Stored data

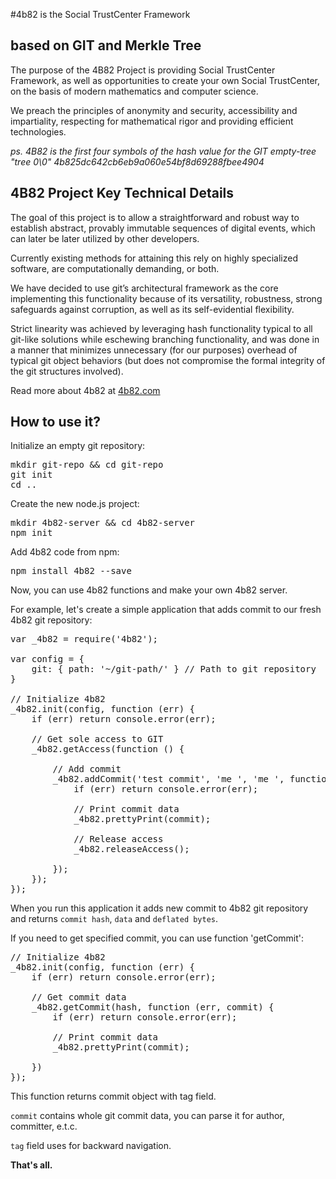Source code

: #4b82 is the Social TrustCenter Framework
## based on GIT and Merkle Tree

The purpose of the 4B82 Project is providing Social TrustCenter Framework, as well as opportunities to create your own Social TrustCenter, on the basis of modern mathematics and computer science.

We preach the principles of anonymity and security, accessibility and impartiality, respecting for mathematical rigor and providing efficient technologies.

*ps. 4B82 is the first four symbols of the hash value for the GIT empty-tree "tree 0\0" 4b825dc642cb6eb9a060e54bf8d69288fbee4904*

## 4B82 Project Key Technical Details

The goal of this project is to allow a straightforward and robust way to establish abstract, provably immutable sequences of digital events, which can later be later utilized by other developers.

Currently existing methods for attaining this rely on highly specialized software, are computationally demanding, or both.

We have decided to use git’s architectural framework as the core implementing this functionality because of its versatility, robustness, strong safeguards against corruption, as well as its self-evidential flexibility.

Strict linearity was achieved by leveraging hash functionality typical to all git-like solutions while eschewing branching functionality, and was done in a manner that minimizes unnecessary (for our purposes) overhead of typical git object behaviors (but does not compromise the formal integrity of the git structures involved).

Read more about 4b82 at [4b82.com](http://4b82.com/#/details)

## How to use it?

Initialize an empty git repository:

<pre>mkdir git-repo && cd git-repo
git init
cd ..</pre>

Create the new node.js project:

<pre>mkdir 4b82-server && cd 4b82-server
npm init</pre>

Add 4b82 code from npm:

<pre>npm install 4b82 --save</pre>

Now, you can use 4b82 functions and make your own 4b82 server.

For example, let's create a simple application that adds commit to our fresh 4b82 git repository:

<pre>var _4b82 = require('4b82');

var config = {
	git: { path: '~/git-path/' } // Path to git repository
}

// Initialize 4b82
_4b82.init(config, function (err) {
	if (err) return console.error(err);

	// Get sole access to GIT
	_4b82.getAccess(function () {

		// Add commit
		_4b82.addCommit('test commit', 'me <me@localhost>', 'me <me@localhost>', function (err, commit) {
			if (err) return console.error(err);

			// Print commit data
			_4b82.prettyPrint(commit);

			// Release access
			_4b82.releaseAccess();

		});
	});
});
</pre>

When you run this application it adds new commit to 4b82 git repository and returns `commit hash`, `data` and `deflated bytes`.

If you need to get specified commit, you can use function 'getCommit':

<pre>// Initialize 4b82
_4b82.init(config, function (err) {
	if (err) return console.error(err);

	// Get commit data
	_4b82.getCommit(hash, function (err, commit) {
		if (err) return console.error(err);

		// Print commit data
		_4b82.prettyPrint(commit);

	})
});</pre>

This function returns commit object with tag field.

`commit` contains whole git commit data, you can parse it for author, committer, e.t.c.

`tag` field uses for backward navigation.

**That's all.**
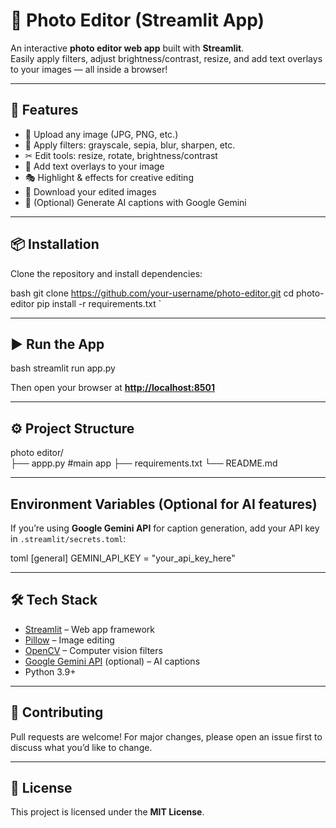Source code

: # 📸 Photo Editor (Streamlit App)

An interactive **photo editor web app** built with **Streamlit**.  
Easily apply filters, adjust brightness/contrast, resize, and add text overlays to your images — all inside a browser!

---

## 🚀 Features
- 📂 Upload any image (JPG, PNG, etc.)
- 🎨 Apply filters: grayscale, sepia, blur, sharpen, etc.
- ✂ Edit tools: resize, rotate, brightness/contrast
- 📝 Add text overlays to your image
- 🎭 Highlight & effects for creative editing
- 💾 Download your edited images
- 🤖 (Optional) Generate AI captions with Google Gemini

---

## 📦 Installation

Clone the repository and install dependencies:

bash
git clone https://github.com/your-username/photo-editor.git
cd photo-editor
pip install -r requirements.txt
`

---

## ▶ Run the App

bash
streamlit run app.py


Then open your browser at **[http://localhost:8501](http://localhost:8501)**

---

## ⚙ Project Structure


photo editor/  
 ├── appp.py  #main app
 ├── requirements.txt
 └── README.md
 

---

##  Environment Variables (Optional for AI features)

If you’re using **Google Gemini API** for caption generation, add your API key in `.streamlit/secrets.toml`:

toml
[general]
GEMINI_API_KEY = "your_api_key_here"


---

## 🛠 Tech Stack

* [Streamlit](https://streamlit.io/) – Web app framework
* [Pillow](https://pillow.readthedocs.io/) – Image editing
* [OpenCV](https://opencv.org/) – Computer vision filters
* [Google Gemini API](https://ai.google.dev/) (optional) – AI captions
* Python 3.9+

---

## 🤝 Contributing

Pull requests are welcome! For major changes, please open an issue first to discuss what you’d like to change.

---

## 📜 License

This project is licensed under the **MIT License**.



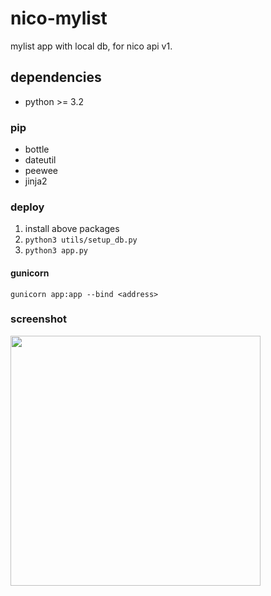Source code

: # nico-mylist
mylist app with local db, for nico api v1.

## dependencies

- python >= 3.2

### pip
- bottle
- dateutil
- peewee
- jinja2

### deploy
1. install above packages
2. `python3 utils/setup_db.py`
3. `python3 app.py`

#### gunicorn
`gunicorn app:app --bind <address>`

### screenshot

<img src="https://cloud.githubusercontent.com/assets/7397316/10911987/ca1b69bc-828a-11e5-9fe1-c1a1e19379c1.png" height="400" />
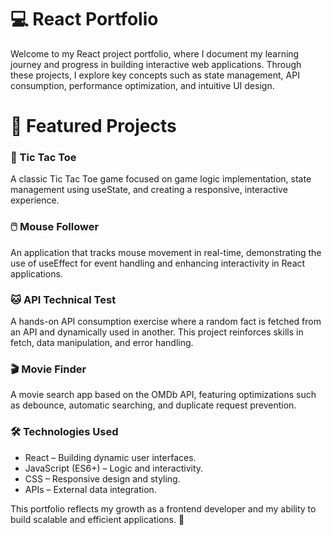 # 💻 React Portfolio
Welcome to my React project portfolio, where I document my learning journey and progress in building interactive web applications. Through these projects, I explore key concepts such as state management, API consumption, performance optimization, and intuitive UI design.

# 🚀 Featured Projects
### 🎲 Tic Tac Toe
A classic Tic Tac Toe game focused on game logic implementation, state management using useState, and creating a responsive, interactive experience.

### 🖱️ Mouse Follower
An application that tracks mouse movement in real-time, demonstrating the use of useEffect for event handling and enhancing interactivity in React applications.

### 🐱 API Technical Test
A hands-on API consumption exercise where a random fact is fetched from an API and dynamically used in another. This project reinforces skills in fetch, data manipulation, and error handling.

### 🎬 Movie Finder
A movie search app based on the OMDb API, featuring optimizations such as debounce, automatic searching, and duplicate request prevention.

### 🛠️ Technologies Used
- React – Building dynamic user interfaces.
- JavaScript (ES6+) – Logic and interactivity.
- CSS – Responsive design and styling.
- APIs – External data integration.

This portfolio reflects my growth as a frontend developer and my ability to build scalable and efficient applications. 🚀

▶ WHAT YOU NEED TO DO: Please set the data above down exactly, with the pictures removed.

▶ THE COMPLETED TASK:
Source code

: #4b82 is the Social TrustCenter Framework
## based on GIT and Merkle Tree

The purpose of the 4B82 Project is providing Social TrustCenter Framework, as well as opportunities to create your own Social TrustCenter, on the basis of modern mathematics and computer science.

We preach the principles of anonymity and security, accessibility and impartiality, respecting for mathematical rigor and providing efficient technologies.

*ps. 4B82 is the first four symbols of the hash value for the GIT empty-tree "tree 0\0" 4b825dc642cb6eb9a060e54bf8d69288fbee4904*

## 4B82 Project Key Technical Details

The goal of this project is to allow a straightforward and robust way to establish abstract, provably immutable sequences of digital events, which can later be later utilized by other developers.

Currently existing methods for attaining this rely on highly specialized software, are computationally demanding, or both.

We have decided to use git’s architectural framework as the core implementing this functionality because of its versatility, robustness, strong safeguards against corruption, as well as its self-evidential flexibility.

Strict linearity was achieved by leveraging hash functionality typical to all git-like solutions while eschewing branching functionality, and was done in a manner that minimizes unnecessary (for our purposes) overhead of typical git object behaviors (but does not compromise the formal integrity of the git structures involved).

Read more about 4b82 at [4b82.com](http://4b82.com/#/details)

## How to use it?

Initialize an empty git repository:

<pre>mkdir git-repo && cd git-repo
git init
cd ..</pre>

Create the new node.js project:

<pre>mkdir 4b82-server && cd 4b82-server
npm init</pre>

Add 4b82 code from npm:

<pre>npm install 4b82 --save</pre>

Now, you can use 4b82 functions and make your own 4b82 server.

For example, let's create a simple application that adds commit to our fresh 4b82 git repository:

<pre>var _4b82 = require('4b82');

var config = {
	git: { path: '~/git-path/' } // Path to git repository
}

// Initialize 4b82
_4b82.init(config, function (err) {
	if (err) return console.error(err);

	// Get sole access to GIT
	_4b82.getAccess(function () {

		// Add commit
		_4b82.addCommit('test commit', 'me <me@localhost>', 'me <me@localhost>', function (err, commit) {
			if (err) return console.error(err);

			// Print commit data
			_4b82.prettyPrint(commit);

			// Release access
			_4b82.releaseAccess();

		});
	});
});
</pre>

When you run this application it adds new commit to 4b82 git repository and returns `commit hash`, `data` and `deflated bytes`.

If you need to get specified commit, you can use function 'getCommit':

<pre>// Initialize 4b82
_4b82.init(config, function (err) {
	if (err) return console.error(err);

	// Get commit data
	_4b82.getCommit(hash, function (err, commit) {
		if (err) return console.error(err);

		// Print commit data
		_4b82.prettyPrint(commit);

	})
});</pre>

This function returns commit object with tag field.

`commit` contains whole git commit data, you can parse it for author, committer, e.t.c.

`tag` field uses for backward navigation.

**That's all.**
Source code

: # 📸 Photo Editor (Streamlit App)

An interactive **photo editor web app** built with **Streamlit**.  
Easily apply filters, adjust brightness/contrast, resize, and add text overlays to your images — all inside a browser!

---

## 🚀 Features
- 📂 Upload any image (JPG, PNG, etc.)
- 🎨 Apply filters: grayscale, sepia, blur, sharpen, etc.
- ✂ Edit tools: resize, rotate, brightness/contrast
- 📝 Add text overlays to your image
- 🎭 Highlight & effects for creative editing
- 💾 Download your edited images
- 🤖 (Optional) Generate AI captions with Google Gemini

---

## 📦 Installation

Clone the repository and install dependencies:

bash
git clone https://github.com/your-username/photo-editor.git
cd photo-editor
pip install -r requirements.txt
`

---

## ▶ Run the App

bash
streamlit run app.py


Then open your browser at **[http://localhost:8501](http://localhost:8501)**

---

## ⚙ Project Structure


photo editor/  
 ├── appp.py  #main app
 ├── requirements.txt
 └── README.md
 

---

##  Environment Variables (Optional for AI features)

If you’re using **Google Gemini API** for caption generation, add your API key in `.streamlit/secrets.toml`:

toml
[general]
GEMINI_API_KEY = "your_api_key_here"


---

## 🛠 Tech Stack

* [Streamlit](https://streamlit.io/) – Web app framework
* [Pillow](https://pillow.readthedocs.io/) – Image editing
* [OpenCV](https://opencv.org/) – Computer vision filters
* [Google Gemini API](https://ai.google.dev/) (optional) – AI captions
* Python 3.9+

---

## 🤝 Contributing

Pull requests are welcome! For major changes, please open an issue first to discuss what you’d like to change.

---

## 📜 License

This project is licensed under the **MIT License**.



Source code

: # nico-mylist
mylist app with local db, for nico api v1.

## dependencies

- python >= 3.2

### pip
- bottle
- dateutil
- peewee
- jinja2

### deploy
1. install above packages
2. `python3 utils/setup_db.py`
3. `python3 app.py`

#### gunicorn
`gunicorn app:app --bind <address>`

### screenshot

<img src="https://cloud.githubusercontent.com/assets/7397316/10911987/ca1b69bc-828a-11e5-9fe1-c1a1e19379c1.png" height="400" />
 # 💻 React Portfolio
Welcome to my React project portfolio, where I document my learning journey and progress in building interactive web applications. Through these projects, I explore key concepts such as state management, API consumption, performance optimization, and intuitive UI design.

# 🚀 Featured Projects
### 🎲 Tic Tac Toe
A classic Tic Tac Toe game focused on game logic implementation, state management using useState, and creating a responsive, interactive experience.

### 🖱️ Mouse Follower
An application that tracks mouse movement in real-time, demonstrating the use of useEffect for event handling and enhancing interactivity in React applications.

### 🐱 API Technical Test
A hands-on API consumption exercise where a random fact is fetched from an API and dynamically used in another. This project reinforces skills in fetch, data manipulation, and error handling.

### 🎬 Movie Finder
A movie search app based on the OMDb API, featuring optimizations such as debounce, automatic searching, and duplicate request prevention.

### 🛠️ Technologies Used
- React – Building dynamic user interfaces.
- JavaScript (ES6+) – Logic and interactivity.
- CSS – Responsive design and styling.
- APIs – External data integration.

This portfolio reflects my growth as a frontend developer and my ability to build scalable and efficient applications. 🚀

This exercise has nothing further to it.